TASK PROMPT> The lines you return must be all those in the data that hold the string "repo".

Document images with source code
------------------------------------------------
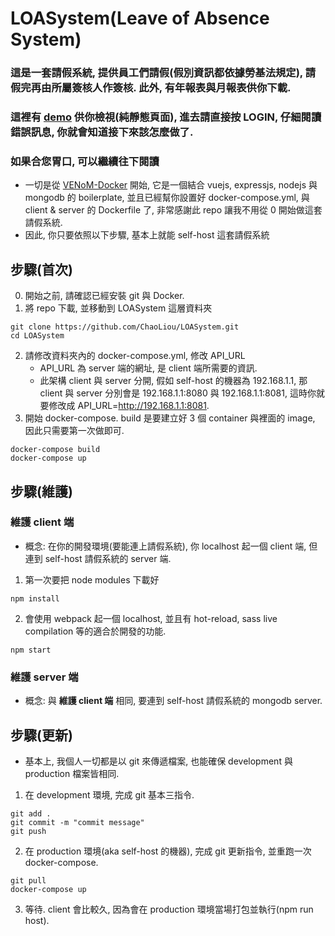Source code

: # LOASystem(Leave of Absence System)

### 這是一套請假系統, 提供員工們請假(假別資訊都依據勞基法規定), 請假完再由所屬簽核人作簽核. 此外, 有年報表與月報表供你下載.
### 這裡有 [demo](https://chaoliou.github.io/) 供你檢視(純靜態頁面), 進去請直接按 LOGIN, 仔細閱讀錯誤訊息, 你就會知道接下來該怎麼做了.

### 如果合您胃口, 可以繼續往下閱讀
- 一切是從 [VENoM-Docker](https://github.com/jamesaud/VENoM-Docker/) 開始, 它是一個結合 vuejs, expressjs, nodejs 與 mongodb 的 boilerplate, 並且已經幫你設置好 docker-compose.yml, 與 client & server 的 Dockerfile 了, 非常感謝此 repo 讓我不用從 0 開始做這套請假系統.
- 因此, 你只要依照以下步驟, 基本上就能 self-host 這套請假系統

## 步驟(首次)
0. 開始之前, 請確認已經安裝 git 與 Docker.
1. 將 repo 下載, 並移動到 LOASystem 這層資料夾
```
git clone https://github.com/ChaoLiou/LOASystem.git
cd LOASystem
```
2. 請修改資料夾內的 docker-compose.yml, 修改 API_URL
   - API_URL 為 server 端的網址, 是 client 端所需要的資訊.
   - 此架構 client 與 server 分開, 假如 self-host 的機器為 192.168.1.1, 那 client 與 server 分別會是 192.168.1.1:8080 與 192.168.1.1:8081, 這時你就要修改成 API_URL=http://192.168.1.1:8081.
3. 開始 docker-compose. build 是要建立好 3 個 container 與裡面的 image, 因此只需要第一次做即可.
```
docker-compose build
docker-compose up
```

## 步驟(維護)
### 維護 client 端
- 概念: 在你的開發環境(要能連上請假系統), 你 localhost 起一個 client 端, 但連到 self-host 請假系統的 server 端.
1. 第一次要把 node modules 下載好
```
npm install
```
2. 會使用 webpack 起一個 localhost, 並且有 hot-reload, sass live compilation 等的適合於開發的功能.
```
npm start
```

### 維護 server 端
- 概念: 與 **維護 client 端** 相同, 要連到 self-host 請假系統的 mongodb server.

## 步驟(更新)
- 基本上, 我個人一切都是以 git 來傳遞檔案, 也能確保 development 與 production 檔案皆相同.
1. 在 development 環境, 完成 git 基本三指令.
```
git add .
git commit -m "commit message"
git push
```
2. 在 production 環境(aka self-host 的機器), 完成 git 更新指令, 並重跑一次 docker-compose.
```
git pull
docker-compose up
```
3. 等待. client 會比較久, 因為會在 production 環境當場打包並執行(npm run host).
------------------------------------------------
SOLUTION TO THE EXERCISE>
- 一切是從 [VENoM-Docker](https://github.com/jamesaud/VENoM-Docker/) 開始, 它是一個結合 vuejs, expressjs, nodejs 與 mongodb 的 boilerplate, 並且已經幫你設置好 docker-compose.yml, 與 client & server 的 Dockerfile 了, 非常感謝此 repo 讓我不用從 0 開始做這套請假系統.
1. 將 repo 下載, 並移動到 LOASystem 這層資料夾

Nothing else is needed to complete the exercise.